The Cartwright plat of Block 37 according to which the assessment was made was as follows:

[838]*838Certificate No. 57 for $181.79 was assessed against Lot 7, and certificate No. 58 for $858.78 was assessed against Lots 8, 9, 10,. 11, and 12, the two certificates thus covering the south half of the block from Cartwright Avenue north to the alley. Mrs. Oldham, owner of the entire block, replatted it nearly two years before the assessment was made or any proceedings begun therefor. Her plat of the block was as follows:

This replat was dated October 10, 1928, and contained the following approval of the city authorities:

“This is a satisfactory arrangement and fits up with present streets as expected to conform with present conditions and future developments. Approved:
“City Engr. R. C. Black
“Mayor E. W. Gross
“Com. Ross Combest
“Com. J. Appling”

The plat was filed with the county clerk of Jefferson County, January 22, 1929, and recorded two days later in the plat records of the county. With the exception of describing the property according to the Cartwright plat instead of the Oldham re-plat, the proceedings for assessing Mrs. Oldham’s property appear to have been in every respect regular and in accordance with the charter of the City of Beaumont. She had notice of the proceedings for assessing the property, but made no appearance to offer any protest. After the certificates were issued 'to the Broussard-Warfield Company, she made several payments of interest and installments of principal. In 1931 she obtained from the Broussard-Warfield Company a release of the paving lien as to Lot 7 and the W ½ of Lot 8 according to the Cartwright plat, she having sold the property. This suit was filed against Mrs. Oldham and her husband October 17, 1932, seeking judgment for balance alleged to be due on the two certificates, also for $150 attorney’s fees, and foreclosure of paving lien on all of the property except the lot and one-half previously released. An answer and amended answer were filed by defendants pleading generally, and then on August 29, 1938, they filed their second amended answer wherein they raised for the first time the invalidity of the certificates.
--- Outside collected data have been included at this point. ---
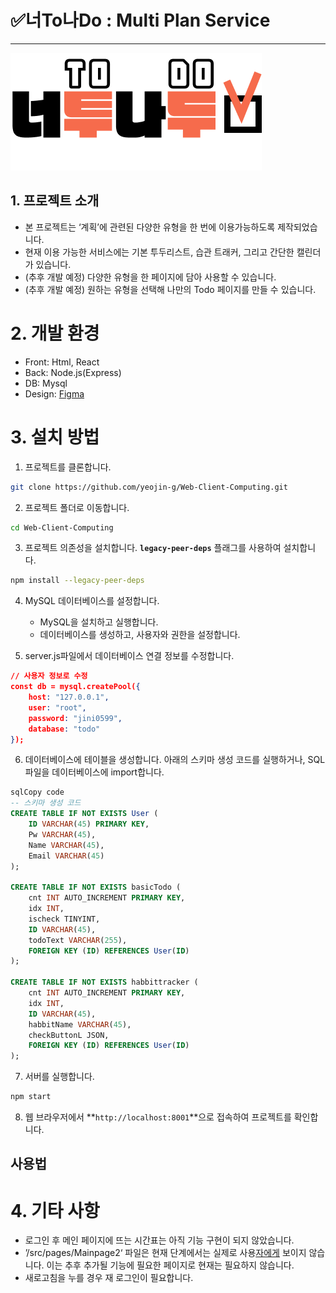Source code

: # ✅너To나Do : Multi Plan Service

---

![image.png](image.png)

## 1. 프로젝트 소개

- 본 프로젝트는 ‘계획’에 관련된 다양한 유형을 한 번에 이용가능하도록 제작되었습니다.
- 현재 이용 가능한 서비스에는 기본 투두리스트, 습관 트래커, 그리고 간단한 캘린더가 있습니다.
- (추후 개발 예정) 다양한 유형을 한 페이지에 담아 사용할 수 있습니다.
- (추후 개발 예정) 원하는 유형을 선택해 나만의 Todo 페이지를 만들 수 있습니다.

# 2. 개발 환경

- Front: Html, React
- Back: Node.js(Express)
- DB: Mysql
- Design: [Figma](https://www.figma.com/file/IdRGhcelyqBPXyYINirMMX/%C3%AB%C2%84%C2%88To%C3%AB%C2%82%C2%98Do-%C3%AA%C2%B5%C2%AC%C3%AD%C2%98%C2%84-%C3%AD%C2%99%C2%94%C3%AB%C2%A9%C2%B4?type=design&node-id=0:1&mode=design&t=zAK8wZ91iPpiH4F6-1)

# 3. 설치 방법

1. 프로젝트를 클론합니다.

```bash
git clone https://github.com/yeojin-g/Web-Client-Computing.git
```

2. 프로젝트 폴더로 이동합니다.

```bash
cd Web-Client-Computing
```

3. 프로젝트 의존성을 설치합니다. **`legacy-peer-deps`** 플래그를 사용하여 설치합니다.

```bash
npm install --legacy-peer-deps
```

4. MySQL 데이터베이스를 설정합니다.
    - MySQL을 설치하고 실행합니다.
    - 데이터베이스를 생성하고, 사용자와 권한을 설정합니다.

5. server.js파일에서 데이터베이스 연결 정보를 수정합니다.
   
```json
// 사용자 정보로 수정
const db = mysql.createPool({
    host: "127.0.0.1",
    user: "root",
    password: "jini0599",
    database: "todo"
});
```

6. 데이터베이스에 테이블을 생성합니다. 아래의 스키마 생성 코드를 실행하거나, SQL 파일을 데이터베이스에 import합니다.

```sql
sqlCopy code
-- 스키마 생성 코드
CREATE TABLE IF NOT EXISTS User (
    ID VARCHAR(45) PRIMARY KEY,
    Pw VARCHAR(45),
    Name VARCHAR(45),
    Email VARCHAR(45)
);

CREATE TABLE IF NOT EXISTS basicTodo (
    cnt INT AUTO_INCREMENT PRIMARY KEY,
    idx INT,
    ischeck TINYINT,
    ID VARCHAR(45),
    todoText VARCHAR(255),
    FOREIGN KEY (ID) REFERENCES User(ID)
);

CREATE TABLE IF NOT EXISTS habbittracker (
    cnt INT AUTO_INCREMENT PRIMARY KEY,
    idx INT,
    ID VARCHAR(45),
    habbitName VARCHAR(45),
    checkButtonL JSON,
    FOREIGN KEY (ID) REFERENCES User(ID)
);
```

7. 서버를 실행합니다.

```bash
npm start
```

8. 웹 브라우저에서 **`http://localhost:8001`**으로 접속하여 프로젝트를 확인합니다.

## **사용법**

# 4. 기타 사항

- 로그인 후 메인 페이지에 뜨는 시간표는 아직 기능 구현이 되지 않았습니다.
- ’/src/pages/Mainpage2‘ 파일은 현재 단계에서는 실제로 사용[자에게](https://www.figma.com/file/IdRGhcelyqBPXyYINirMMX/%C3%AB%C2%84%C2%88To%C3%AB%C2%82%C2%98Do-%C3%AA%C2%B5%C2%AC%C3%AD%C2%98%C2%84-%C3%AD%C2%99%C2%94%C3%AB%C2%A9%C2%B4?type=design&node-id=0:1&mode=design&t=zAK8wZ91iPpiH4F6-1) 보이지 않습니다. 이는 추후 추가될 기능에 필요한 페이지로 현재는 필요하지 않습니다.
- 새로고침을 누를 경우 재 로그인이 필요합니다.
On a trial to the court the trial court entered judgment denying the plaintiffs any recovery. The trial court filed findings of fact and conclusions of law wherein he found that certificate No. 57 had been paid in full and the lien released, and also: “It is my further conclusion that the assessment under certificate No. 58 is invalid because of inclusion of property not abutting on Cartwright Avenue on which street the improvements were made, and because of imperfections of description resulting from failure to conform to the replatting of the Block 37. The assessment being invalid, the certificate No. 58 will not support the claim of lien asserted nor a claim of personal liability.”

Opinion

We think the assessment 'was sufficient to fix the personal liability of Mrs. Old-ham and create a valid lien against the lots comprising the south half of Block 37 according to the Cartwright Addition plat. The assessment was not rendered void by reason of the fact that it was made according to the Cartwright plat instead of the Oldham plat. Mrs. Oldham owned all of the property involved. The assessment as made shows clearly what property was meant to be assessed. The reference to the Cartwright plat located it definitely. There is nothing to suggest that the assessment was not a just and fair apportionment of paving costs as between Mrs. Oldham’s property and that of other owners similarly situated. Stipulation of the parties shows that a number of blocks facing on the north side of Cartwright Avenue were assessed for paving that street according to the Cartwright plat, each block being of the same size and having identical arrangement of lots as Mrs. Oldham’s block. In replatting the block she did not dedicate any portion of the property to the city or the public, nor put the property or any part of it to any use prior to the assessment inconsistent [839]*839with the intrinsic fairness of an assessment of benefits based on the Cartwright plat. She made no protest when the assessment was made, but was apparently satisfied and thereafter made payments on the certificates. Even here she does not attempt to raise any question that her replat of the block so changed the situation of her property as to affect the intrinsic fairness and equity of the assessment.

But the appellees contend that the assessment as made was void because Lots 7, 8 and 9 named in the assessment faced upon Corley Avenue according to the re-plat which had already been made and could not be assessed at all because they did not abut on Cartwright Avenue for the paving of which the assessment was made. Also, according to the replat there is a Lot 13 and Lots 3, 4 and 5 which would be affected, but which were not named in the description incorporated in the assessment. In support of their contention that the assessment so made was void, the ap-pellees cite the following cases. Cox v. Thurber Brick Company, Tex.Civ.App., 86 S.W.2d 849; Thurber Brick Company v. Johnson, Tex.Civ.App., 120 S.W.2d 839; Uvalde Rock Asphalt Company v. Warren, 127 Tex. 137, 91 S.W.2d 321, 104 A.L.R. 1043; El Paso Bitulithic Co. v. Neill, Tex.Civ.App., 266 S.W. 593. We think these cases are clearly distinguishable on the facts. It will be seen from a reading of the authorities cited that the assessments there under consideration included in the one unit of assessment property not owned by the person assessed or property which he did own but which because of its location was not assessable for the particular improvement. An assessment so made does not fix either a personal liability against the person assessed as owner or a lien against his property. The entire assessment is void. But such invalidity does not arise from an erroneous or imperfect description of the property.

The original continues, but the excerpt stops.